Name and first discovery: Formerly known as crystal and named after the Greek word "kruos" for "ice-cold" due to its ice-like appearance. Quartz can be traced back in records to 300-325 BC. One of the first scientists to use the word "quartz" was the German physician Georgius Agricola (1494-1555), also known as the "father of mineralogy". One theory also assumes that the word "quartz" originated in the miner's language from a mixture of the words "Querkluft" and "Erz".

Synonyms: α-quartz, deep quartz, quartz, acetulite, conite, lodolite

 

Polymorphism

In mineralogy, quartz is usually referred to as the most stable and most frequently occurring α-quartz on the surface, also known as deep quartz. However, silicon dioxide (SiO2) is a polymorphic compound, meaning that it occurs at certain temperatures and pressures in different crystal structures (modifications), with different crystal forms and properties.

The only really stable form is α-quartz, but other modifications can also be metastable on the earth's surface. α-quartz (deep quartz) is trigonal, each silicon ion is surrounded tetrahedrally by four oxygen ions and thus forms a SiO4 tetrahedron. However, as the smallest repeating formula unit is a silicon ion with 2 oxygen ions, it is referred to as SiO2. There is a strong covalent bond between silicon and oxygen, which explains the high hardness of quartz. The SiO4 tetrahedra are linked to each other via the tetrahedron corners, each tetrahedron with four neighbouring tetrahedra.

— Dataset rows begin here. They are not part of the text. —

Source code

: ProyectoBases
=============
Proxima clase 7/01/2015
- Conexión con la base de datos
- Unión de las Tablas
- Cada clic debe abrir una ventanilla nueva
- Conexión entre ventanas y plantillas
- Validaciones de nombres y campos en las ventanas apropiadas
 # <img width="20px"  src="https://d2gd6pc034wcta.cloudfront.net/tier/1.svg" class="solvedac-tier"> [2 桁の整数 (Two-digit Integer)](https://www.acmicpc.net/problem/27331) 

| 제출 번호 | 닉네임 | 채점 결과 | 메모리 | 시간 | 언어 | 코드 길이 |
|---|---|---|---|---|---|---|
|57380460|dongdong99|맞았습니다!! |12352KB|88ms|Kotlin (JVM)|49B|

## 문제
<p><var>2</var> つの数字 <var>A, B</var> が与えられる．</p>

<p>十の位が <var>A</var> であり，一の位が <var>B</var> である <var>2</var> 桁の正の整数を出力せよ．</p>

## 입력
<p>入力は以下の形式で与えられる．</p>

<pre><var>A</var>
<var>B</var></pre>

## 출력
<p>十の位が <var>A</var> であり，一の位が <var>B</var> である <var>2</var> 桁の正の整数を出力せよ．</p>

They thus form spiral chains in the direction of the c-axis. This spiral chain structure explains the enantiomorphism of α-quartz. Depending on the direction of rotation of the tetrahedral screws, a left-handed (clockwise tetrahedral screws) or a right-handed (anti-clockwise tetrahedral screws) deep quartz is present.

At a temperature of over 573°C (at a pressure of 1 bar), α quartz (low quartz) transforms into hexagonal β quartz (high quartz). This increases the volume by 0.8%, but when it cools down, deep quartz is immediately formed again, which means that there can be no β-quartz on the earth's surface. Properties such as piezoelectricity or enantiomorphism are lost in β-quartz (high quartz). In high quartz, the SiO4 tetrahedra are slightly tilted; when cooled to low quartz, the tilting direction determines the orientation of the low quartz. In contrast to the crystal structure, the crystal form of hexagonal β-quartz can be preserved as paramorphosis (low quartz paramorphous to high quartz).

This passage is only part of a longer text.